Hi Team LammaIndex,
We're playing around with using the docstore and ingestion pipeline. Two questions arise. First, we notice that when for the IngestionPipeline we pass in an IngestionCache as well as a vector store, that embeddings are saved in the IngestionCache. Is this intended behaviour?
Moreover, when using this simple snippet to upload documents, add it to the doc_store and run i through the pipeline, it results in more documents/nodes than files uploaded. We see that these are split per page. However, how can we identify the relationships between these nodes, so that we can return general file id's, and add all related nodes later to an index?
async def add_documents(
files: List[UploadFile] = File(...),
) -> List[str]:
try:
print(len(files))
with tempfile.TemporaryDirectory() as tempdir:
for file in files:
with open(f"{tempdir}/{file.filename}", "wb+") as buffer:
shutil.copyfileobj(file.file, buffer)
reader = SimpleDirectoryReader(tempdir)
documents = reader.load_data(show_progress=True)

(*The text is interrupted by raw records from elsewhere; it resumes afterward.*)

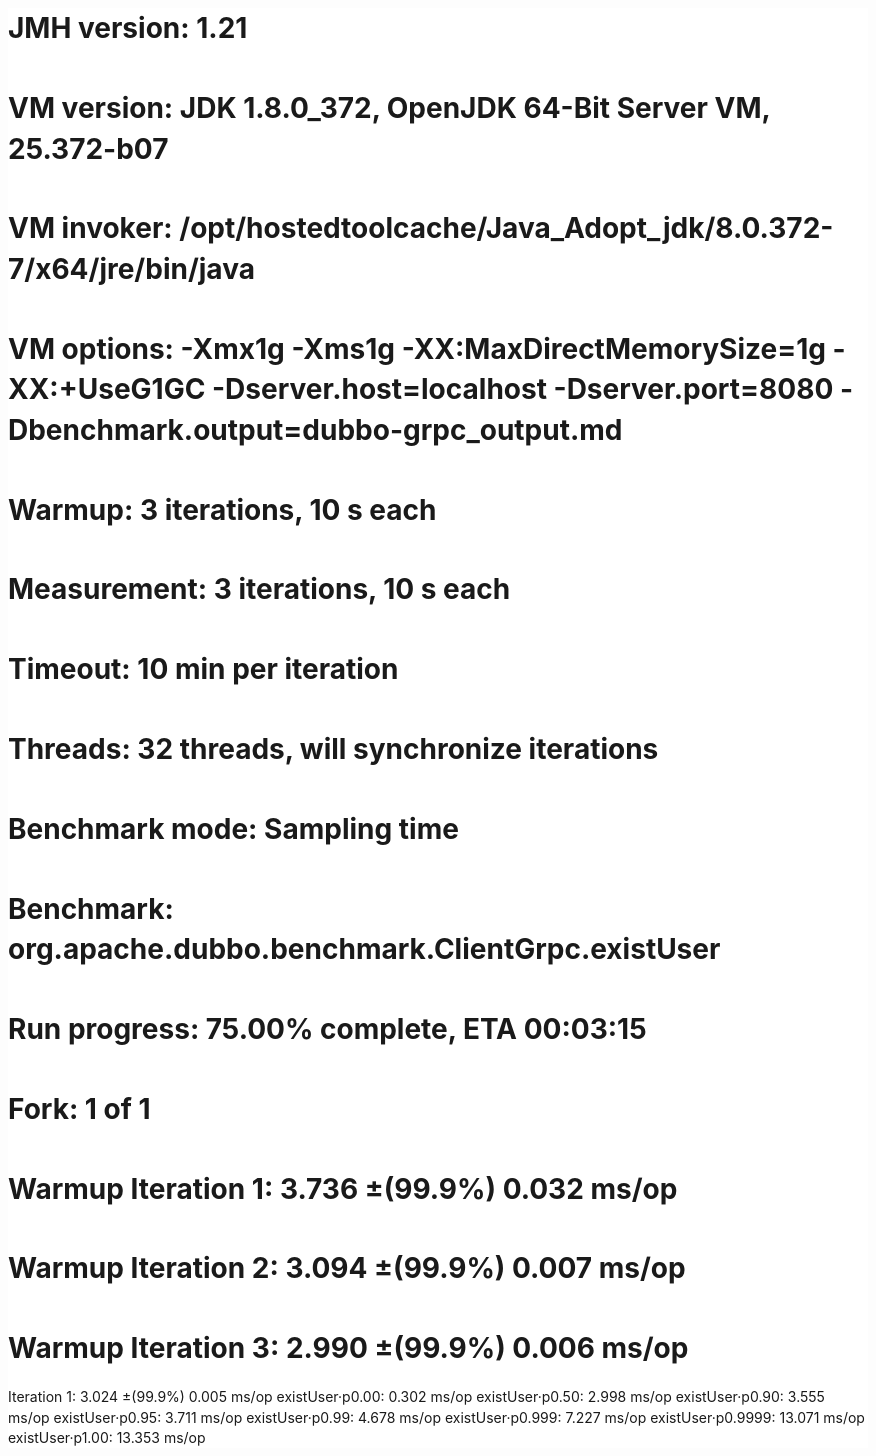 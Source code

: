 
# JMH version: 1.21
# VM version: JDK 1.8.0_372, OpenJDK 64-Bit Server VM, 25.372-b07
# VM invoker: /opt/hostedtoolcache/Java_Adopt_jdk/8.0.372-7/x64/jre/bin/java
# VM options: -Xmx1g -Xms1g -XX:MaxDirectMemorySize=1g -XX:+UseG1GC -Dserver.host=localhost -Dserver.port=8080 -Dbenchmark.output=dubbo-grpc_output.md
# Warmup: 3 iterations, 10 s each
# Measurement: 3 iterations, 10 s each
# Timeout: 10 min per iteration
# Threads: 32 threads, will synchronize iterations
# Benchmark mode: Sampling time
# Benchmark: org.apache.dubbo.benchmark.ClientGrpc.existUser

# Run progress: 75.00% complete, ETA 00:03:15
# Fork: 1 of 1
# Warmup Iteration   1: 3.736 ±(99.9%) 0.032 ms/op
# Warmup Iteration   2: 3.094 ±(99.9%) 0.007 ms/op
# Warmup Iteration   3: 2.990 ±(99.9%) 0.006 ms/op
Iteration   1: 3.024 ±(99.9%) 0.005 ms/op
                 existUser·p0.00:   0.302 ms/op
                 existUser·p0.50:   2.998 ms/op
                 existUser·p0.90:   3.555 ms/op
                 existUser·p0.95:   3.711 ms/op
                 existUser·p0.99:   4.678 ms/op
                 existUser·p0.999:  7.227 ms/op
                 existUser·p0.9999: 13.071 ms/op
                 existUser·p1.00:   13.353 ms/op
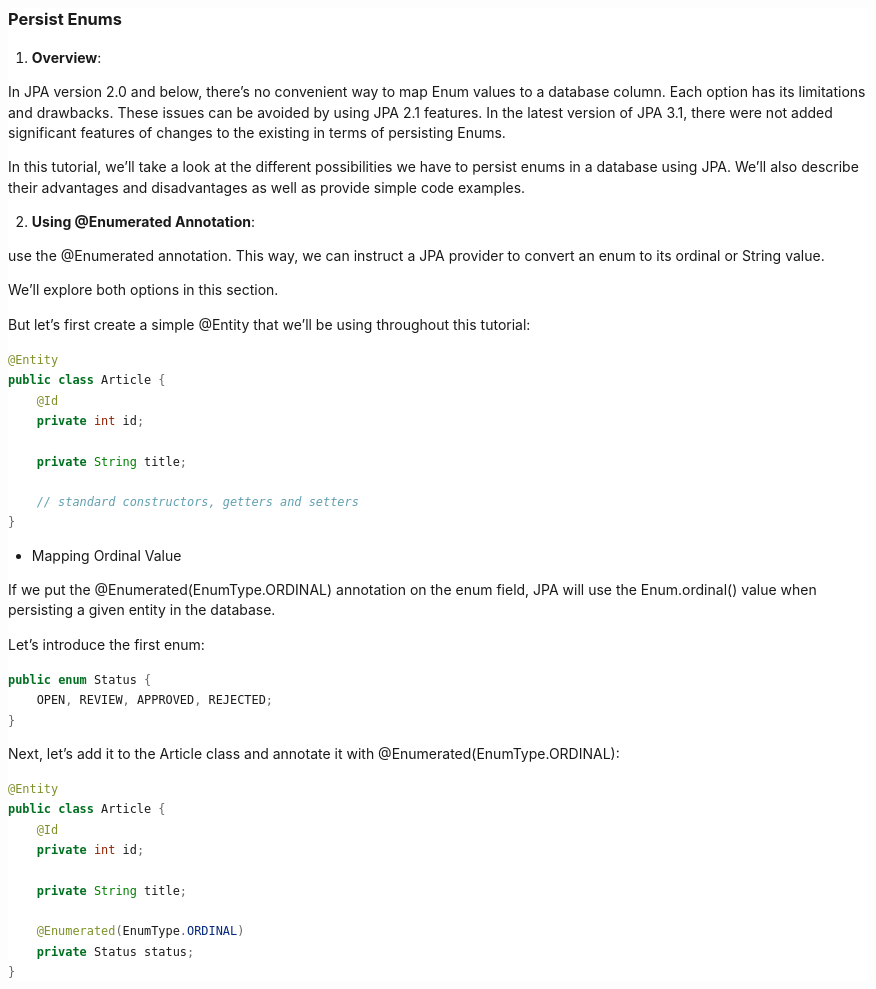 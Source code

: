 ### Persist Enums 

1. **Overview**:

In JPA version 2.0 and below, there’s no convenient way to map Enum values to a database column. Each option has its limitations and drawbacks. These issues can be avoided by using JPA 2.1 features. In the latest version of JPA 3.1, there were not added significant features of changes to the existing in terms of persisting Enums.

In this tutorial, we’ll take a look at the different possibilities we have to persist enums in a database using JPA. We’ll also describe their advantages and disadvantages as well as provide simple code examples.

2. **Using @Enumerated Annotation**:

use the @Enumerated annotation. This way, we can instruct a JPA provider to convert an enum to its ordinal or String value.

We’ll explore both options in this section.

But let’s first create a simple @Entity that we’ll be using throughout this tutorial:

```java
@Entity
public class Article {
    @Id
    private int id;

    private String title;

    // standard constructors, getters and setters
}
```
- Mapping Ordinal Value

If we put the @Enumerated(EnumType.ORDINAL) annotation on the enum field, JPA will use the Enum.ordinal() value when persisting a given entity in the database.

Let’s introduce the first enum:

```java
public enum Status {
    OPEN, REVIEW, APPROVED, REJECTED;
}
```
Next, let’s add it to the Article class and annotate it with @Enumerated(EnumType.ORDINAL):


```java
@Entity
public class Article {
    @Id
    private int id;

    private String title;

    @Enumerated(EnumType.ORDINAL)
    private Status status;
}
```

for document in documents:
print(document.get_node_info)
print(document.ref_doc_id)
print(len(documents))
mongodb_docstore.add_documents(documents)
await pipeline.arun(documents=documents)
return [document.doc_id for document in documents]
except Exception as e:
raise HTTPException(status_code=500, detail=str(e))
So we can see that len files is the amount of documents uploaded to the route. Then we can see in the show_progress that indeed 2 files are loaded. But the for loop is executed as many times as there are pages. ref_doc_id is deprecated, and also show none. Relations in node info is also an empty object.
How to return two file id's with which we can later retrieve the nodes from the doc_store, and add them to an collection?